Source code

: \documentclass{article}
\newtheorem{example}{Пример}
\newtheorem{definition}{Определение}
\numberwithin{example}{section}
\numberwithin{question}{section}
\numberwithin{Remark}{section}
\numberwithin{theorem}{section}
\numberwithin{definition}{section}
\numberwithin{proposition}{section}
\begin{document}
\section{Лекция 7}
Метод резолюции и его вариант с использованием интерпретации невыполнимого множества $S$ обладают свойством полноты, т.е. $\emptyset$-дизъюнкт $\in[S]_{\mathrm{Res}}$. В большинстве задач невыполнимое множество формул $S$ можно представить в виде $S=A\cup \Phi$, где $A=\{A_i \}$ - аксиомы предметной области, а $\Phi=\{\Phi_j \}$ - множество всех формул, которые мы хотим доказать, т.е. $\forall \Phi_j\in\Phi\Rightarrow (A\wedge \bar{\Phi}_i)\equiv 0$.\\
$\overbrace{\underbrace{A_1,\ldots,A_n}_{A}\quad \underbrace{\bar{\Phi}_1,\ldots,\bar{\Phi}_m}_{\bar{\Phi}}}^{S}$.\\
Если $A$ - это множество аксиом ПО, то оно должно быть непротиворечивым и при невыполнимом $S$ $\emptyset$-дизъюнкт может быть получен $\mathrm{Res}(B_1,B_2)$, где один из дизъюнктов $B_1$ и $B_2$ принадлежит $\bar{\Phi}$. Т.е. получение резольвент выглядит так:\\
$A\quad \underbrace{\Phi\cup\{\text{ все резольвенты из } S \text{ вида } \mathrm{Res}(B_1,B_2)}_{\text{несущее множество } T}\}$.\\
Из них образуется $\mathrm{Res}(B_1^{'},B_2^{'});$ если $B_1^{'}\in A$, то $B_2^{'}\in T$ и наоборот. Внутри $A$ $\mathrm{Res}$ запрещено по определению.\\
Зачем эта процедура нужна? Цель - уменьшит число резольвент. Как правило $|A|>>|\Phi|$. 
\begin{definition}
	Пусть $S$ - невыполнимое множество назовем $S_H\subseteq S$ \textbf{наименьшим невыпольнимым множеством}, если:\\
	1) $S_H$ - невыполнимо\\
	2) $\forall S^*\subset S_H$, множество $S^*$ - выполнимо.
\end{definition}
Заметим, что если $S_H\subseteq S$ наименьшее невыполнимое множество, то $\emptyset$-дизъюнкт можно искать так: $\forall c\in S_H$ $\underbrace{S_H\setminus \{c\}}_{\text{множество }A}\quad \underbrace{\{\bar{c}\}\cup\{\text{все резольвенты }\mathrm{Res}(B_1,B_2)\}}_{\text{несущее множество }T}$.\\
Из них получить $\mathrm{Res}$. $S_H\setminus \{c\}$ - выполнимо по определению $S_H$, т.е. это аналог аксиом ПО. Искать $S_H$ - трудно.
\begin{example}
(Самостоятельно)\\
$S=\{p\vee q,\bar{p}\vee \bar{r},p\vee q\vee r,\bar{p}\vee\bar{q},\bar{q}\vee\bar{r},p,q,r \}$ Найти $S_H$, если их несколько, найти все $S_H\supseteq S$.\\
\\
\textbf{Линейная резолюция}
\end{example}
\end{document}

^^^^^^^^^^^^^^^^

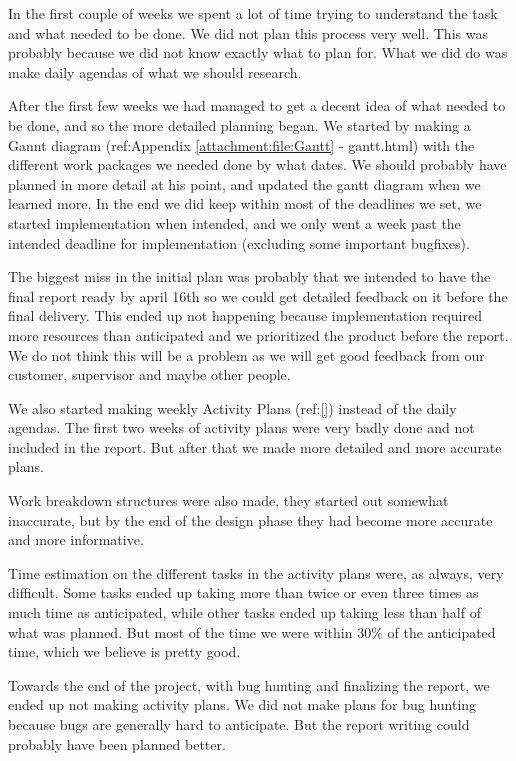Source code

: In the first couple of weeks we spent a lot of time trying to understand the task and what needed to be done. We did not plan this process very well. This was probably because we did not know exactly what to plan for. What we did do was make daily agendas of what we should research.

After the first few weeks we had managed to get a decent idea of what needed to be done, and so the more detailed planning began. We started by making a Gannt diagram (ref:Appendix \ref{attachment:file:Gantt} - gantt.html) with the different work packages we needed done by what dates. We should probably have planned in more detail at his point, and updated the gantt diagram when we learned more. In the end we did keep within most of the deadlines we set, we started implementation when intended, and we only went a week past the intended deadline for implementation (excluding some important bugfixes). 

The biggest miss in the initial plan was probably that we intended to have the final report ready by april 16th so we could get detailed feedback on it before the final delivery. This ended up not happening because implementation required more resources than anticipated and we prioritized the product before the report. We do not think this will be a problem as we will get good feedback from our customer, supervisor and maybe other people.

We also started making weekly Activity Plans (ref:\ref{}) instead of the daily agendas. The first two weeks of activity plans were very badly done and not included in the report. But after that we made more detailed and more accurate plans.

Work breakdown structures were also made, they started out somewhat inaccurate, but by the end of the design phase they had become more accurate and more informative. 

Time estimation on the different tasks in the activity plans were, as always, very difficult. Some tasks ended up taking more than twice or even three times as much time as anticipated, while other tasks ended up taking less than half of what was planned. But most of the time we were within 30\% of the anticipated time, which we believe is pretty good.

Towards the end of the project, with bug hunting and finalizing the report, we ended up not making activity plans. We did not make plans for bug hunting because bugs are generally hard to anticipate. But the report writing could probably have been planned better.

^^^^^^^^^^^^^^^^

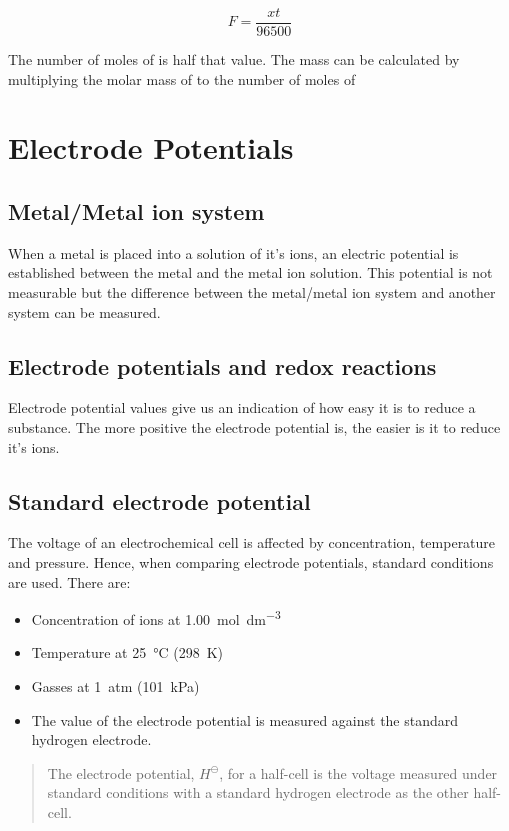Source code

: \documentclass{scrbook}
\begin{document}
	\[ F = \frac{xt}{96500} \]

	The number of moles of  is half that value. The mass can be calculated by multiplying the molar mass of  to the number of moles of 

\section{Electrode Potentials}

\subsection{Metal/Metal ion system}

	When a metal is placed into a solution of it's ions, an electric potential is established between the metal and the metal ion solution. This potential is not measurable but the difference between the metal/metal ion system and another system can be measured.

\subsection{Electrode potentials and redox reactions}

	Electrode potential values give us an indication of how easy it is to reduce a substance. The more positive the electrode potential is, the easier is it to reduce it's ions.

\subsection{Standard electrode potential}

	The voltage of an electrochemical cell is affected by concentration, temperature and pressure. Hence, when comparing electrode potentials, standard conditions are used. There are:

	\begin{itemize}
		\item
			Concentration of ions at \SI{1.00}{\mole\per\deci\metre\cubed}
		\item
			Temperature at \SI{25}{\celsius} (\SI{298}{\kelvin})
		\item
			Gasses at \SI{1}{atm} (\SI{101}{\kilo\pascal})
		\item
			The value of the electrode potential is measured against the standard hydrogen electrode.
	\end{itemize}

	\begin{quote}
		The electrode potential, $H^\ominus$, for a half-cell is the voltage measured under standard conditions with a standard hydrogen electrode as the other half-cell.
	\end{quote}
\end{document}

^^^^^^^^^^^^^^^^

Exercise objective: Please give the number of lines in the data above where the word "резольвенты" appears, and nothing besides.

Answer below: 2